Is there a nonnormal operator with spectrum strictly continuous?

Question

Let $H$ be an infinite dimensional separable Hilbert space.

Definition : An operator $A \in B(H)$ is normal if $AA^{*} = A^{*}A$.

Definition : The spectrum $\sigma(A)$ of $A \in B(H)$, is the set of all $\lambda \in \mathbb{C}$ such that $A - \lambda I$ is not bijective.
It decomposes as follows:
- Point spectrum: $\sigma_{p}(A) = \{\lambda \in \mathbb{C} : A - \lambda I \text{ not injective} \}$
- Continuous spectrum: $\sigma_{c}(A) = \{\lambda \in \mathbb{C} : A - \lambda I \ \text{ injective with a dense nonclosed range} \}$
- Residual spectrum: $\sigma_{r}(A) = \{\lambda \in \mathbb{C} : A - \lambda I \ \text{ injective with a nondense range} \}$

Examples:

• Let $S$ be the bilateral shift defined on $H = l^{2}(\mathbb{Z})$ by $S.e_{n} = e_{n+1} $.
  Its spectrum is strictly continuous : $\sigma(S) = \sigma_{c}(S) = \mathbb{S}^{1}$.
  It's also a unitary operator ($SS^{*} = S^{*}S = I$), so a fortiori a normal operator.
• Let $T$ be the unilateral shift defined on $H = l^{2}(\mathbb{N})$ by $T.e_{n} = e_{n+1} $.
  Its spectrum is not strictly continuous because $0 \in \sigma_{r}(T)$.
  It's a nonnormal operator because $[T^{*},T].e_{0} = e_{0}$.

Is there a nonnormal operator with spectrum strictly continuous ?

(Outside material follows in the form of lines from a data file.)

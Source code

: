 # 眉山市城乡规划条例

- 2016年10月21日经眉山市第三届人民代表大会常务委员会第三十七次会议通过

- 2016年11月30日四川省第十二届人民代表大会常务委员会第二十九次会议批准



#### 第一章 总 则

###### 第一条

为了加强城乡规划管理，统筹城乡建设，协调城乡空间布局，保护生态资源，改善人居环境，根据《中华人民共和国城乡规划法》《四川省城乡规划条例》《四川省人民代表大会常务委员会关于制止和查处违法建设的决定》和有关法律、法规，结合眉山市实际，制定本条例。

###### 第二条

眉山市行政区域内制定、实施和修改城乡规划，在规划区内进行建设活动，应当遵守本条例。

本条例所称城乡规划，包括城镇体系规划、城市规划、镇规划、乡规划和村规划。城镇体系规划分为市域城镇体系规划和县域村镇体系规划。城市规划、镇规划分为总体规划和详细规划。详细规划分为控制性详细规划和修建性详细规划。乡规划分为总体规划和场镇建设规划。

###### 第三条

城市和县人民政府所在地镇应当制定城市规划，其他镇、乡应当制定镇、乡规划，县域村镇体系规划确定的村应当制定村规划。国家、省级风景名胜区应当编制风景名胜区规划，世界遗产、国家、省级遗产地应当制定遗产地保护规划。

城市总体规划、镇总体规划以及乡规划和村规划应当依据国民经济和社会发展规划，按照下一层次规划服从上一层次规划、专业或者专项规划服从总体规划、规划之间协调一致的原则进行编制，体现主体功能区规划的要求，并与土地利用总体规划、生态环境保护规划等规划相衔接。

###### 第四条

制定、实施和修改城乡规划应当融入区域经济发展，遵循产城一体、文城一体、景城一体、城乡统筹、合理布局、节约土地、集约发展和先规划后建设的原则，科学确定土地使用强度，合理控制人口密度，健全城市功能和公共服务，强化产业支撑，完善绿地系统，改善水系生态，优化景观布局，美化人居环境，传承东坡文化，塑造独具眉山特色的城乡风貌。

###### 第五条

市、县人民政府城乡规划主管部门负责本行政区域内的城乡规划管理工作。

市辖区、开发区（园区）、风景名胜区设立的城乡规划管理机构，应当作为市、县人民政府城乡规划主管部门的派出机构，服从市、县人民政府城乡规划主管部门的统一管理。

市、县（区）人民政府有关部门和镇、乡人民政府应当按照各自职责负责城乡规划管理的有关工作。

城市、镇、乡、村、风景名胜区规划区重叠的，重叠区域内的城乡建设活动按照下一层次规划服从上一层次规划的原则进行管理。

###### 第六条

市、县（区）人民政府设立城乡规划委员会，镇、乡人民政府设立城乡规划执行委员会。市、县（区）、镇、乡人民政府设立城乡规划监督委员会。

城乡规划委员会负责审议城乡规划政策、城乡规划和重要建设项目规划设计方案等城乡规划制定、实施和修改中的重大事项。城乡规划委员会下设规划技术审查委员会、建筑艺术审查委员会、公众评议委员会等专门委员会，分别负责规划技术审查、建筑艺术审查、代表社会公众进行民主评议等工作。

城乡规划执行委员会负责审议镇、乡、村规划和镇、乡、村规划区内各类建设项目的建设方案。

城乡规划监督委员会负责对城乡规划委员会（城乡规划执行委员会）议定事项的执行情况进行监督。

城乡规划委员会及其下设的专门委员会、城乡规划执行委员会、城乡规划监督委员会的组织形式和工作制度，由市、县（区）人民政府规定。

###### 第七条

Bonus questions : Can we exclude the compact operators ? How classify these operators ?

Answer 1

Lets try the Volterra operator $(Vf)(t)=\int_0^tf(x)dx$ on $H=L^2[0,1].$ It is quasinilpotent (i.e. spectral radius is 0) so $\sigma(V)=\{0\}.$ Its range contains the set $\{f\in C^1[0,1]\mid f(0)=0\}$ which is dense. (To see this, note that $B=\{\sin\pi kx,\ k\in\mathbb N\}$ is an orthogonal base in $L^2[0,1].$) It means that $0$ belongs to continuous spectrum.